- [Instructions to follow]: Pick each line that has "texttt" out of the records.

(Beginning of Entries supplied)

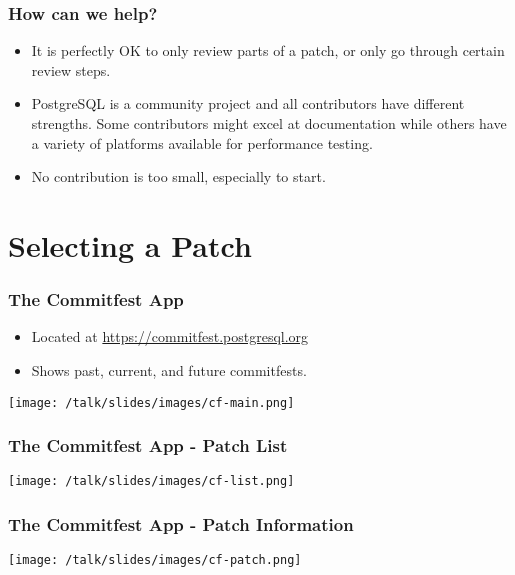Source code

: \begin{frame}
    \frametitle{How can we help?}

    \begin{itemize}
        \item It is perfectly OK to only review parts of a patch, or only go through certain review steps.\pause

        \item PostgreSQL is a community project and all contributors have different strengths.  Some contributors might excel at documentation while others have a variety of platforms available for performance testing.\pause

        \item No contribution is too small, especially to start.
    \end{itemize}
\end{frame}

\section{Selecting a Patch}

\begin{frame}
    \frametitle{The Commitfest App}

    \begin{itemize}
        \item Located at \url{https://commitfest.postgresql.org}
        \item Shows past, current, and future commitfests.
    \end{itemize}

    \texttt{[image: /talk/slides/images/cf-main.png]}
\end{frame}

\begin{frame}
    \frametitle{The Commitfest App - Patch List}

    \texttt{[image: /talk/slides/images/cf-list.png]}
\end{frame}

\begin{frame}
    \frametitle{The Commitfest App - Patch Information}

    \vspace{.5em}
    \texttt{[image: /talk/slides/images/cf-patch.png]}
\end{frame}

(End of Entries supplied)

- [Output of the task]:
    \texttt{[image: /talk/slides/images/cf-main.png]}
    \texttt{[image: /talk/slides/images/cf-list.png]}
    \texttt{[image: /talk/slides/images/cf-patch.png]}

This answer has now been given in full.